Saturday, 10 June 2017

The health benefits of holiday spices

Spice up your love life

Nutmeg has long been grown as an aphrodisiac, though the evidence is largely anecdotal. Scientists at the University of Guelph have reviewed the research showing nutmeg increased sexual activity in animals, but say more study is needed. (Meanwhile, why not grate a little extra nutmeg on your low-fat eggnog?)

Reduce PMS symptoms

A U.S. study found that women who ate high amounts of manganese each day had fewer cramps and mood swings than those who ate the least. Add a generous sprinkling of cardamom when you brew coffee or make hot chocolate: One teaspoon (5 mL) has 32 percent of your daily needs. Or add ground cloves to a curry: A teaspoon has 36 percent.

An antioxidant and anti-inflammatory

Cloves seem to be packed with nutrients. They are one of the best sources of antioxidants, the compounds that help fight off disease-causing free radicals in our bodies.
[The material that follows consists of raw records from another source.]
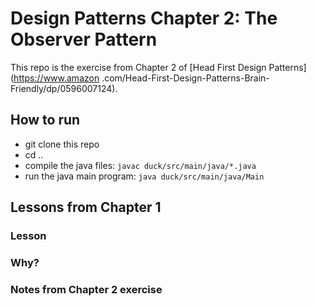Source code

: # Design Patterns Chapter 2: The Observer Pattern

This repo is the exercise from Chapter 2 of [Head First Design Patterns](https://www.amazon
.com/Head-First-Design-Patterns-Brain-Friendly/dp/0596007124).

## How to run

- git clone this repo
- cd ..
- compile the java files: `javac duck/src/main/java/*.java`
- run the java main program: `java duck/src/main/java/Main`

## Lessons from Chapter 1

### Lesson



### Why?



### Notes from Chapter 2 exercise


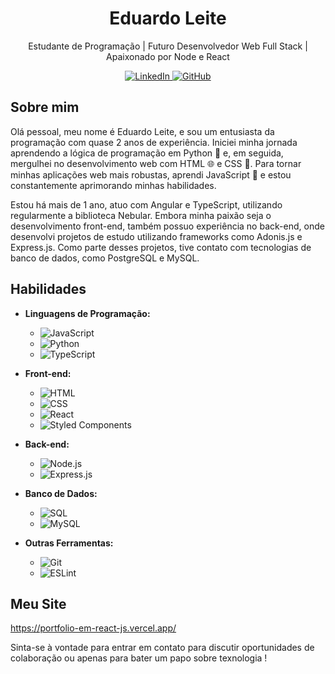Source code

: 

<h1 align="center">Eduardo Leite</h1>

<p align="center">
  Estudante de Programação | Futuro Desenvolvedor Web Full Stack | Apaixonado por Node e React
</p>

<p align="center">
  <a href="https://linkedin.com/in/oeduardodev" target="_blank">
    <img src="https://img.shields.io/badge/LinkedIn-0077B5?style=flat&logo=linkedin&logoColor=white" alt="LinkedIn">
  </a>
  <a href="https://github.com/oeduardodev" target="_blank">
    <img src="https://img.shields.io/badge/GitHub-181717?style=flat&logo=github&logoColor=white" alt="GitHub">
  </a>
</p>

## Sobre mim

Olá pessoal, meu nome é Eduardo Leite, e sou um entusiasta da programação com quase 2 anos de experiência. Iniciei minha jornada aprendendo a lógica de programação em Python 🐍 e, em seguida, mergulhei no desenvolvimento web com HTML 🌐 e CSS 🎨. Para tornar minhas aplicações web mais robustas, aprendi JavaScript 🚀 e estou constantemente aprimorando minhas habilidades.

Estou há mais de 1 ano, atuo com Angular e TypeScript, utilizando regularmente a biblioteca Nebular. Embora minha paixão seja o desenvolvimento front-end, também possuo experiência no back-end, onde desenvolvi projetos de estudo utilizando frameworks como Adonis.js e Express.js. Como parte desses projetos, tive contato com tecnologias de banco de dados, como PostgreSQL e MySQL.

## Habilidades

- **Linguagens de Programação:** 
  - ![JavaScript](https://img.shields.io/badge/JavaScript-F7DF1E?style=flat&logo=javascript&logoColor=black)
  - ![Python](https://img.shields.io/badge/Python-3776AB?style=flat&logo=python&logoColor=white)
  - ![TypeScript](https://img.shields.io/badge/TypeScript-3178C6?style=flat&logo=typescript&logoColor=white)

- **Front-end:** 
  - ![HTML](https://img.shields.io/badge/HTML-E34F26?style=flat&logo=html5&logoColor=white)
  - ![CSS](https://img.shields.io/badge/CSS-1572B6?style=flat&logo=css3&logoColor=white)
  - ![React](https://img.shields.io/badge/React-61DAFB?style=flat&logo=react&logoColor=black)
  - ![Styled Components](https://img.shields.io/badge/Styled_Components-DB7093?style=flat&logo=styled-components&logoColor=white)

- **Back-end:** 
  - ![Node.js](https://img.shields.io/badge/Node.js-339933?style=flat&logo=node.js&logoColor=white)
  - ![Express.js](https://img.shields.io/badge/Express.js-000000?style=flat&logo=express&logoColor=white)

- **Banco de Dados:** 
  - ![SQL](https://img.shields.io/badge/SQL-4479A1?style=flat&logo=sql&logoColor=white)
  - ![MySQL](https://img.shields.io/badge/MySQL-4479A1?style=flat&logo=mysql&logoColor=white)

- **Outras Ferramentas:** 
  - ![Git](https://img.shields.io/badge/Git-F05032?style=flat&logo=git&logoColor=white)
  - ![ESLint](https://img.shields.io/badge/ESLint-4B32C3?style=flat&logo=eslint&logoColor=white)

## Meu Site
https://portfolio-em-react-js.vercel.app/

Sinta-se à vontade para entrar em contato para discutir oportunidades de colaboração ou apenas para bater um papo sobre texnologia !

</details>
Plus, a recent animal cell study in the Journal of Lipid Research showed that the oil from cloves can inhibit COX-2, a protein that sparks inflammation.

Stave off serious medical conditions

A recent U.S. study showed that cinnamon may contribute to the alleviation and prevention of insulin resistance and other signs of metabolic syndrome—an array of conditions that increase the risk of heart disease, stroke and type 2 diabetes. After consuming cinnamon and/or its water-soluble extracts, participants with these conditions showed beneficial effects on glucose, insulin levels and sensitivity, lipids and blood pressure, among others.

Boost brain activity

Cinnamon’s aroma doesn’t just warm your kitchen—it can also perk up your brain. A study in the North American Journal of Psychology showed that a whiff of cinnamon, or chewing cinnamon gum, stimulated the cognitive process and improved scores in working memory and visual-motor response speed.

Fight morning sickness


Ginger is used to soothe upset stomachs and fight motion sickness. Now, Toronto researchers have reviewed the key studies for treating nausea and vomiting due to pregnancy, and recommend ginger as a “safe, effective and inexpensive solution.” (Check with your doctor before taking.)